■ **Instructions for the task**: Within the entries below, find every line that has the string "endif", then copy it.
━━━ Information given ━━━
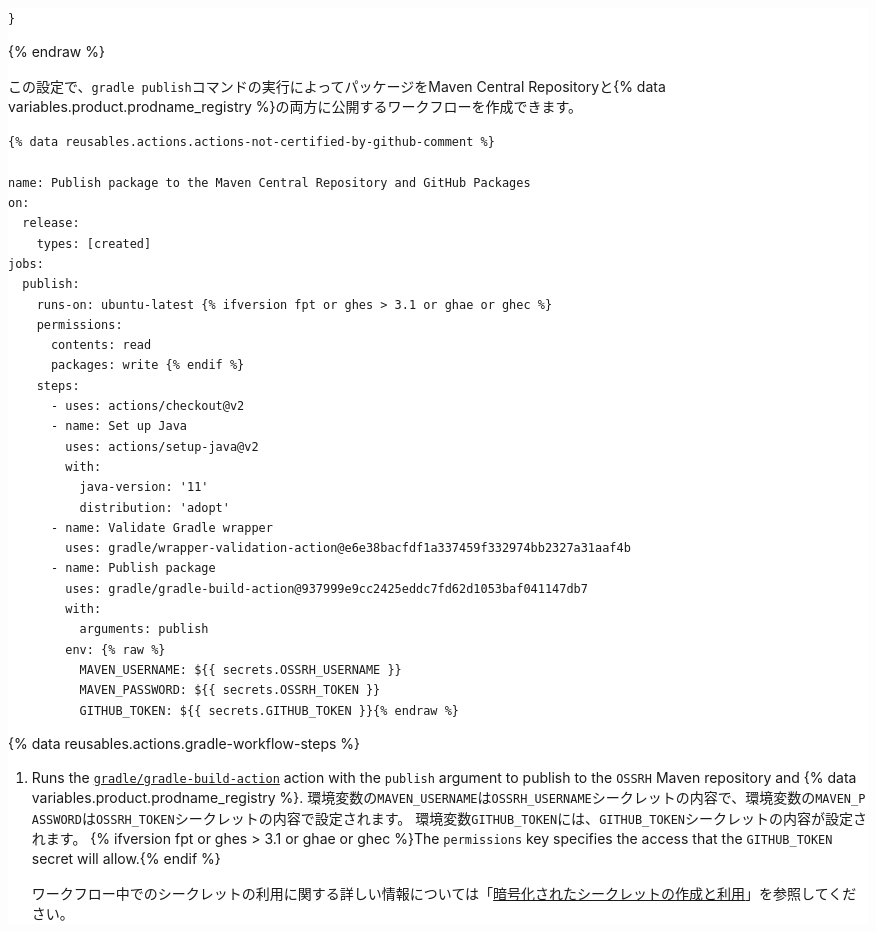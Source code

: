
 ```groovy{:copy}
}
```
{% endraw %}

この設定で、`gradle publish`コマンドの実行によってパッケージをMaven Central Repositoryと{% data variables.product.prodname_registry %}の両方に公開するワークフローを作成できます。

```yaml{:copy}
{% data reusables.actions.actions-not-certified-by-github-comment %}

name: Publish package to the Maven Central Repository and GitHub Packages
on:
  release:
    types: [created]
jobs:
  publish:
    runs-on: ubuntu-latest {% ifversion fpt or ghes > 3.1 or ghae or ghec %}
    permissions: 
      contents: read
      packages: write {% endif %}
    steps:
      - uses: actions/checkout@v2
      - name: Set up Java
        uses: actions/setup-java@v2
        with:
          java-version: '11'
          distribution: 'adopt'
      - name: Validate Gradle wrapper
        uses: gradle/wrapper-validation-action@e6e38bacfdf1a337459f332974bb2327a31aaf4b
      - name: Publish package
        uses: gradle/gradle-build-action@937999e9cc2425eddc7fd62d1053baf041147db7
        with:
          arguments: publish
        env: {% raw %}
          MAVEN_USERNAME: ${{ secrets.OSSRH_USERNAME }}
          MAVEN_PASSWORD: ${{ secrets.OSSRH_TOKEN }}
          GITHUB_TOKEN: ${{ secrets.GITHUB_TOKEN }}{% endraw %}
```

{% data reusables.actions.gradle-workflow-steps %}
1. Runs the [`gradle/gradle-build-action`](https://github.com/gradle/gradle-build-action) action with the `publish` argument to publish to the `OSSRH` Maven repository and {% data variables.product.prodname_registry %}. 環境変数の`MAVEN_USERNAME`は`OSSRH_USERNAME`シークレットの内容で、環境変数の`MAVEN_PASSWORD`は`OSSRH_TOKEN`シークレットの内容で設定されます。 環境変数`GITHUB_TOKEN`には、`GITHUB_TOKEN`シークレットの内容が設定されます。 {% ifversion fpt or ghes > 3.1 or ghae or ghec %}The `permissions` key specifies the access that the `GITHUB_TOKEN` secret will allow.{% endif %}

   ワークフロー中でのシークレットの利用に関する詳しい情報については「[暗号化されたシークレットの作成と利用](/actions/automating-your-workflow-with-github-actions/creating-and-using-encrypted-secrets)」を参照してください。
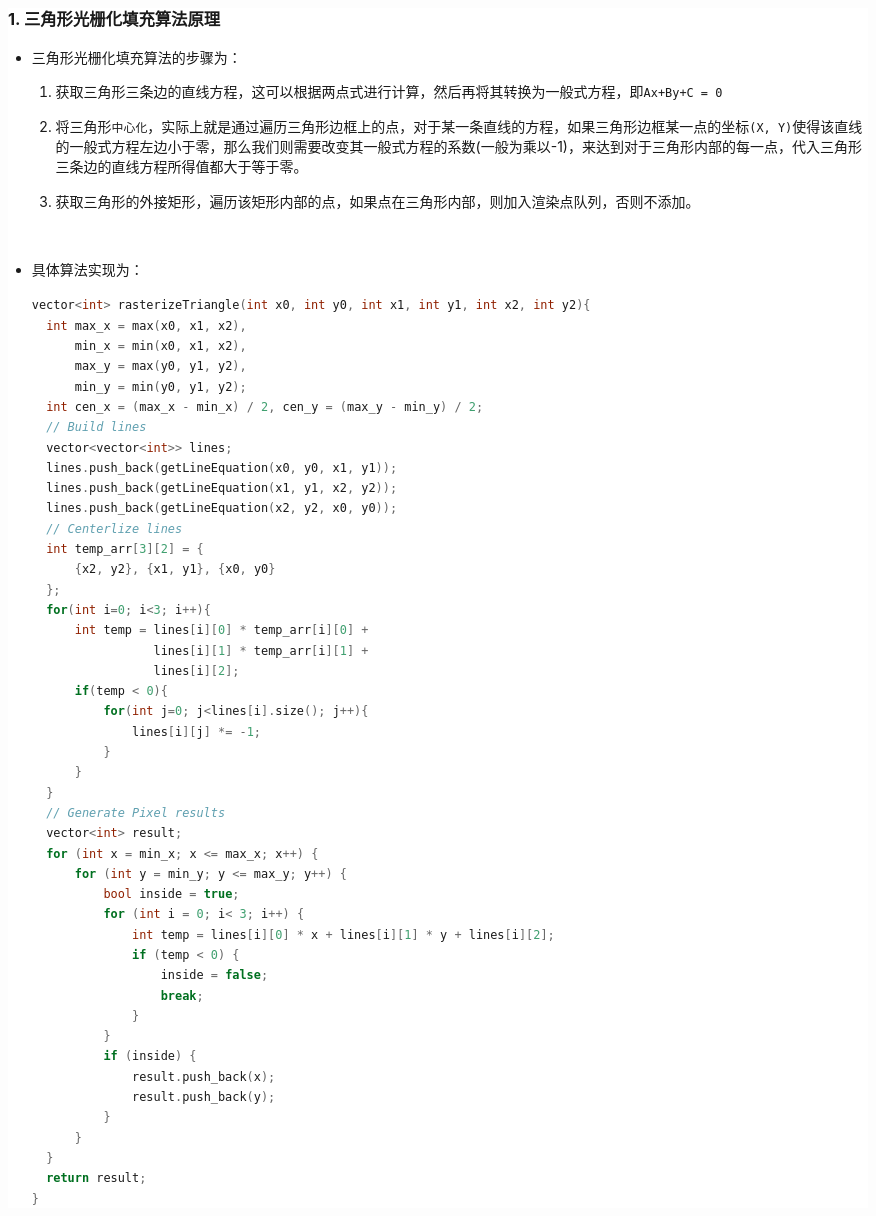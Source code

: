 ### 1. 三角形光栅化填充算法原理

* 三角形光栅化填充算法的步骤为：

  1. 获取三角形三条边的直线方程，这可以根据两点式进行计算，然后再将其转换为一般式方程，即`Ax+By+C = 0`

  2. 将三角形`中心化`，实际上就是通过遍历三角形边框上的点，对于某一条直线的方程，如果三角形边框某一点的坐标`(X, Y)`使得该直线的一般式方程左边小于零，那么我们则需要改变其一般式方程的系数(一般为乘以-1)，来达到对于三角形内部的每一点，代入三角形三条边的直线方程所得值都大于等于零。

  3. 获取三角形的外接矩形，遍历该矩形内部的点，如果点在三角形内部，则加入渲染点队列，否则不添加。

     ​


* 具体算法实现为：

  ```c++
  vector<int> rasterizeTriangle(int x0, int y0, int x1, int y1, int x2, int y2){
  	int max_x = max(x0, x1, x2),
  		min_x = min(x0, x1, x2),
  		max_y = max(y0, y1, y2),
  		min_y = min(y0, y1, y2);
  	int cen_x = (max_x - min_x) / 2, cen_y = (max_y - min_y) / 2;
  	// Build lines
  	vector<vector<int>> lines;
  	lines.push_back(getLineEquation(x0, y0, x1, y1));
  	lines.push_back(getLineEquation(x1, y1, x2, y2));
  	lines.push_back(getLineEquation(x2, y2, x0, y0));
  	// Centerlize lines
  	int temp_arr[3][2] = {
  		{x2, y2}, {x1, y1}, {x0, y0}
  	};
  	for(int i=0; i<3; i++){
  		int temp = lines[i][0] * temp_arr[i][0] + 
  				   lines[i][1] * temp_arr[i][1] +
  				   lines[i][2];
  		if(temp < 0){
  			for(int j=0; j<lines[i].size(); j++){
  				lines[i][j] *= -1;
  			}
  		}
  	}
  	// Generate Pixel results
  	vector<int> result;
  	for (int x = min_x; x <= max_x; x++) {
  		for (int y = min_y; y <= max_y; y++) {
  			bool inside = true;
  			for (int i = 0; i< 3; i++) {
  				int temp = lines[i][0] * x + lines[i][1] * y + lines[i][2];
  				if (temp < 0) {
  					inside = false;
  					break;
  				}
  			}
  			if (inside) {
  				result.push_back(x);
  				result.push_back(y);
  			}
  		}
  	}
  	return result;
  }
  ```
━━━
■ **Answer for this exercise**:
      packages: write {% endif %}
1. Runs the [`gradle/gradle-build-action`](https://github.com/gradle/gradle-build-action) action with the `publish` argument to publish to the `OSSRH` Maven repository and {% data variables.product.prodname_registry %}. 環境変数の`MAVEN_USERNAME`は`OSSRH_USERNAME`シークレットの内容で、環境変数の`MAVEN_PASSWORD`は`OSSRH_TOKEN`シークレットの内容で設定されます。 環境変数`GITHUB_TOKEN`には、`GITHUB_TOKEN`シークレットの内容が設定されます。 {% ifversion fpt or ghes > 3.1 or ghae or ghec %}The `permissions` key specifies the access that the `GITHUB_TOKEN` secret will allow.{% endif %}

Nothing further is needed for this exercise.